Problem details:
Select all lines in the records that include "cursorIterator".

[Rendered images with source text]
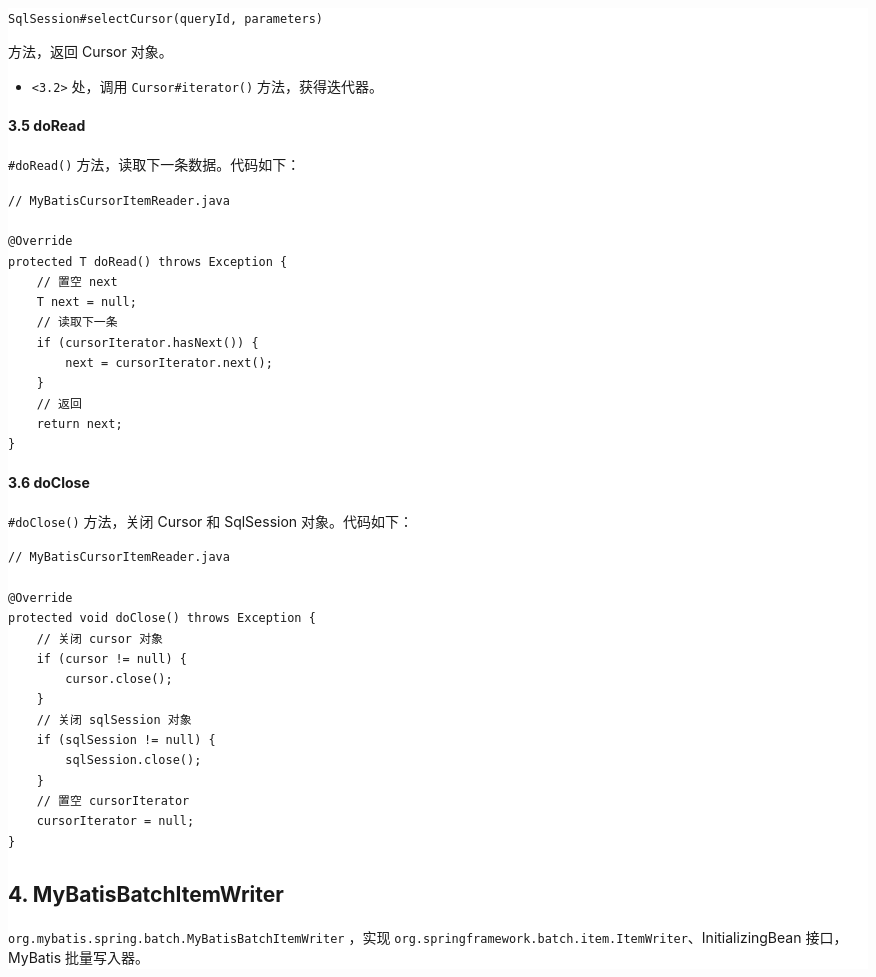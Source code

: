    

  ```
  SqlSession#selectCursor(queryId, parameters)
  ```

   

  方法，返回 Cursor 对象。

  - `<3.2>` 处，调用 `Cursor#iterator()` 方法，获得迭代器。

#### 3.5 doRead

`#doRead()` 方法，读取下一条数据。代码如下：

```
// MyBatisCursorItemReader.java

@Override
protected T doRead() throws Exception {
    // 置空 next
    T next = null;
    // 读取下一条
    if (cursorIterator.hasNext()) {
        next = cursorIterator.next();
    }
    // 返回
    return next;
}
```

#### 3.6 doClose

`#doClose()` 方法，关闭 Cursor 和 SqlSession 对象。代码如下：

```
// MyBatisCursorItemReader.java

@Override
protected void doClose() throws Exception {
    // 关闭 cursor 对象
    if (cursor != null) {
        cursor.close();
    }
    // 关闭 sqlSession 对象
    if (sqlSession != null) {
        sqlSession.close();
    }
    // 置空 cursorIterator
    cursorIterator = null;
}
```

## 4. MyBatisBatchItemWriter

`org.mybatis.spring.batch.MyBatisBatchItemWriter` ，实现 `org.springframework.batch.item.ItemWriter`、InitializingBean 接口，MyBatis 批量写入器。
* * *
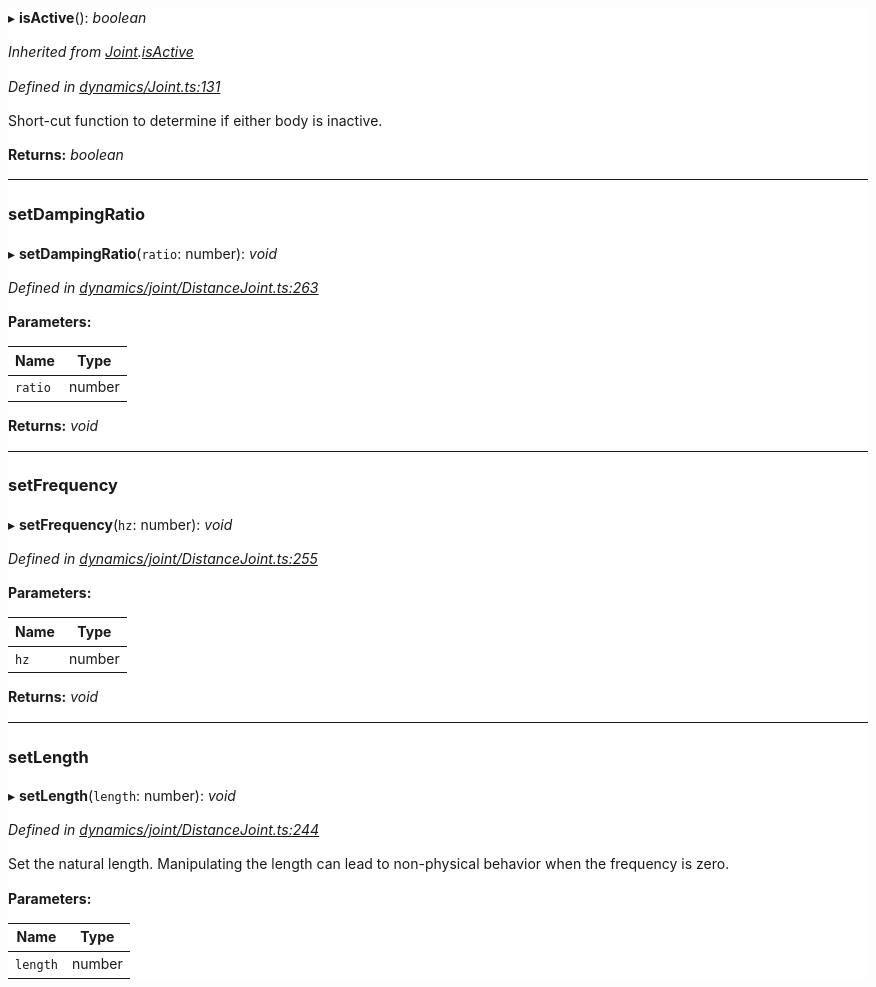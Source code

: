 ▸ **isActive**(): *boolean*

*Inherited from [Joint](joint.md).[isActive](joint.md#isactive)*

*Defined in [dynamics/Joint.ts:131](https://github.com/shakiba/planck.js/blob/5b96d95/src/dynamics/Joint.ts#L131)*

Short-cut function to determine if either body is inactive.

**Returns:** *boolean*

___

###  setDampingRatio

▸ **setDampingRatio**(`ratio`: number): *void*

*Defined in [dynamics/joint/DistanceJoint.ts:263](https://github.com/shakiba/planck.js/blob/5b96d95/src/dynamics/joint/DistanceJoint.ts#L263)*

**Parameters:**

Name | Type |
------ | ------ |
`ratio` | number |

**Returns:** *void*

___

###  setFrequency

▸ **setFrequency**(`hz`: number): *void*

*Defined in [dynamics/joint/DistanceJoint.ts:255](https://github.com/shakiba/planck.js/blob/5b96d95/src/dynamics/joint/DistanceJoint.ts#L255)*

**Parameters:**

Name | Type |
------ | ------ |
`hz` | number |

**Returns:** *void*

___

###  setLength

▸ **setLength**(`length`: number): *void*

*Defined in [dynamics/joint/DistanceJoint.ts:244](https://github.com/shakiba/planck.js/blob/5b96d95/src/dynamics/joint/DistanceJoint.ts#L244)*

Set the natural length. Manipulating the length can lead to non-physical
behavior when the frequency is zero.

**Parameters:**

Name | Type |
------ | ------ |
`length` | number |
* * *
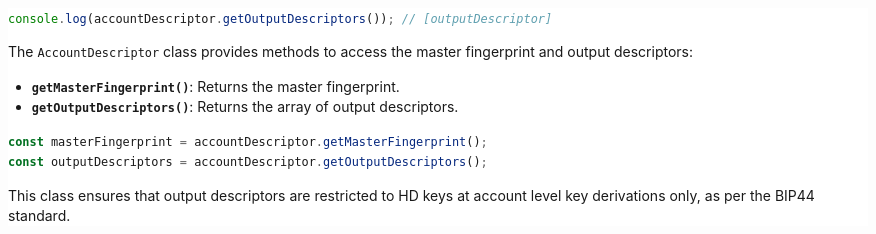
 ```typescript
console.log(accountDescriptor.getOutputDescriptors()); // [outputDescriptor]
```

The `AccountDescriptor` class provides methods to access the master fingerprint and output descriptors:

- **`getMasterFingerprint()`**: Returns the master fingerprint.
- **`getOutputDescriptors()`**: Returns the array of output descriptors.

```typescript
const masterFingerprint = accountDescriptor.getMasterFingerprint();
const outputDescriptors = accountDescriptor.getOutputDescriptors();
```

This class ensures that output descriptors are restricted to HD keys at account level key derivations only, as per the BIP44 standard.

Exercise output:
    if (cursorIterator.hasNext()) {
        next = cursorIterator.next();
    // 置空 cursorIterator
    cursorIterator = null;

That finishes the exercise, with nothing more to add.